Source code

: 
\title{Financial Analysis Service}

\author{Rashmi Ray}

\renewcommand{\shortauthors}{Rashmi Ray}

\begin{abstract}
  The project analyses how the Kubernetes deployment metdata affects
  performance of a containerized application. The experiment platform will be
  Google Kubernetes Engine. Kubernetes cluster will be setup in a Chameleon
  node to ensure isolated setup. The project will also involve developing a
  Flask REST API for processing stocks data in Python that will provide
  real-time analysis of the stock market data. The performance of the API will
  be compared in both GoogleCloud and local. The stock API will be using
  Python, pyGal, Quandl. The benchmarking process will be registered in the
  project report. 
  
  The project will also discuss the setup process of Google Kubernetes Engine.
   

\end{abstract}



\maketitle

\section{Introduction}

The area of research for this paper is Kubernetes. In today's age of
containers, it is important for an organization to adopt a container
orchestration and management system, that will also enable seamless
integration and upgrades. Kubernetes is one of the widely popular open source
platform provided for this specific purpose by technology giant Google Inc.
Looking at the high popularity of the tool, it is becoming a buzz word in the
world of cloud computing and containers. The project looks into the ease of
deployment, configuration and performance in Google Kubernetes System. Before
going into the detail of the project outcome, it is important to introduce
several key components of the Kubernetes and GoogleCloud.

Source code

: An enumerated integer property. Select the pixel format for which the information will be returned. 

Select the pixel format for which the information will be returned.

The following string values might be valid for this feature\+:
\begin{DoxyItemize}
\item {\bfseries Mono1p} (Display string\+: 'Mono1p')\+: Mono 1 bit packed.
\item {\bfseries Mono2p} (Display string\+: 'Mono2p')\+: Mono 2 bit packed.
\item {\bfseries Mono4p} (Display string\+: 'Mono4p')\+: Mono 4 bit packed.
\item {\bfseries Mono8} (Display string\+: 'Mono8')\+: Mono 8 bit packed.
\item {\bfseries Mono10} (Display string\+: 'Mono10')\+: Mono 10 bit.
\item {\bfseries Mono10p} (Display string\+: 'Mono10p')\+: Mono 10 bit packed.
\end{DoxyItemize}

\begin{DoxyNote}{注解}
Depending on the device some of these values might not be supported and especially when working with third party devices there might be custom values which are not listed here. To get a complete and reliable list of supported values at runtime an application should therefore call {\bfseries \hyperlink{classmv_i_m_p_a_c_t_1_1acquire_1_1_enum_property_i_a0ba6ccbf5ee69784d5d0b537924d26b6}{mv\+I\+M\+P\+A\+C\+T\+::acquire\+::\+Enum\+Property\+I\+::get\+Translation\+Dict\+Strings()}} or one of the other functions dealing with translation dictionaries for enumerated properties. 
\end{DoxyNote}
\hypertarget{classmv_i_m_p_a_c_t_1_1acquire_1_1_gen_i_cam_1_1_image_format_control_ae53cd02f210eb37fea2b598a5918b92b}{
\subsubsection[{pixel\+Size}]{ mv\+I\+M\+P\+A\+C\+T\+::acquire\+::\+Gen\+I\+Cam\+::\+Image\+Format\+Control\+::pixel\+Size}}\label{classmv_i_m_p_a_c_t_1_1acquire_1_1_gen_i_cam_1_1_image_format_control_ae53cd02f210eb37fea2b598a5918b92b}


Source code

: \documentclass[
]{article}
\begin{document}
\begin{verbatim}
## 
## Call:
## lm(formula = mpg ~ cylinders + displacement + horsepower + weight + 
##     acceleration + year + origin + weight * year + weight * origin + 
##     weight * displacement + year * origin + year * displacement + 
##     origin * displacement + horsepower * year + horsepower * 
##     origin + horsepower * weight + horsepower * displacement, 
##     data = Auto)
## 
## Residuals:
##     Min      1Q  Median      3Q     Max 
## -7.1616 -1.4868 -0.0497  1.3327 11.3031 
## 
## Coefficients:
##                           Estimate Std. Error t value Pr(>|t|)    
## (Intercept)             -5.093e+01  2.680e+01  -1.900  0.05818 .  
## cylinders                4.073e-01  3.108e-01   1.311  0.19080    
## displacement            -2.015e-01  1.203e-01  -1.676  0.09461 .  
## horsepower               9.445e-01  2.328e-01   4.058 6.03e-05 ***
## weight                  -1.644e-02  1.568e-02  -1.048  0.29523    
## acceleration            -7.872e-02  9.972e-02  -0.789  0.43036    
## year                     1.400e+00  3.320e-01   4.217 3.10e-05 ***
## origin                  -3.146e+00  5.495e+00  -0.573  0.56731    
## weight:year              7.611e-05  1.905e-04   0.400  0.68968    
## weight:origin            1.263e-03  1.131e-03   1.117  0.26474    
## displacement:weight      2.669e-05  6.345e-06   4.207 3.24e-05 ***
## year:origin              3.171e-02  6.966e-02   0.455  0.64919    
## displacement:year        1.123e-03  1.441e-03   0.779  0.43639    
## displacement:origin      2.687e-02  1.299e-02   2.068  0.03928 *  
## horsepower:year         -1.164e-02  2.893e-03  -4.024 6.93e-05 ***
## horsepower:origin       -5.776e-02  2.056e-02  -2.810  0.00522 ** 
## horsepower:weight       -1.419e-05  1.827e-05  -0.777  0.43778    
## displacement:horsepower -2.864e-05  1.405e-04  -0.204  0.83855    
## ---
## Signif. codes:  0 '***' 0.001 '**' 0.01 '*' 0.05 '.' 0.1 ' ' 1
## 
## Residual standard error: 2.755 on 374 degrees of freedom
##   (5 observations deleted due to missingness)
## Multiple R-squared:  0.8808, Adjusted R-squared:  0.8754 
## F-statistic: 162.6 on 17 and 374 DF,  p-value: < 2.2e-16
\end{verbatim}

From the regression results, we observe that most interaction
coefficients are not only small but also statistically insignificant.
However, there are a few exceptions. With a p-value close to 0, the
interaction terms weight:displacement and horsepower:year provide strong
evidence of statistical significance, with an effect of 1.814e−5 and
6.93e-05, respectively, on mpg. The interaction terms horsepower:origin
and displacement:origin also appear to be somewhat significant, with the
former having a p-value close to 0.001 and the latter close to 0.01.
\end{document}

------------------------------------

**Directions for this task**
Repeat exactly, and only, the lines from the one containing "coefficients are not" through the last line above.

**Solved problem**
coefficients are not only small but also statistically insignificant.
However, there are a few exceptions. With a p-value close to 0, the
interaction terms weight:displacement and horsepower:year provide strong
evidence of statistical significance, with an effect of 1.814e−5 and
6.93e-05, respectively, on mpg. The interaction terms horsepower:origin
and displacement:origin also appear to be somewhat significant, with the
former having a p-value close to 0.001 and the latter close to 0.01.
\end{document}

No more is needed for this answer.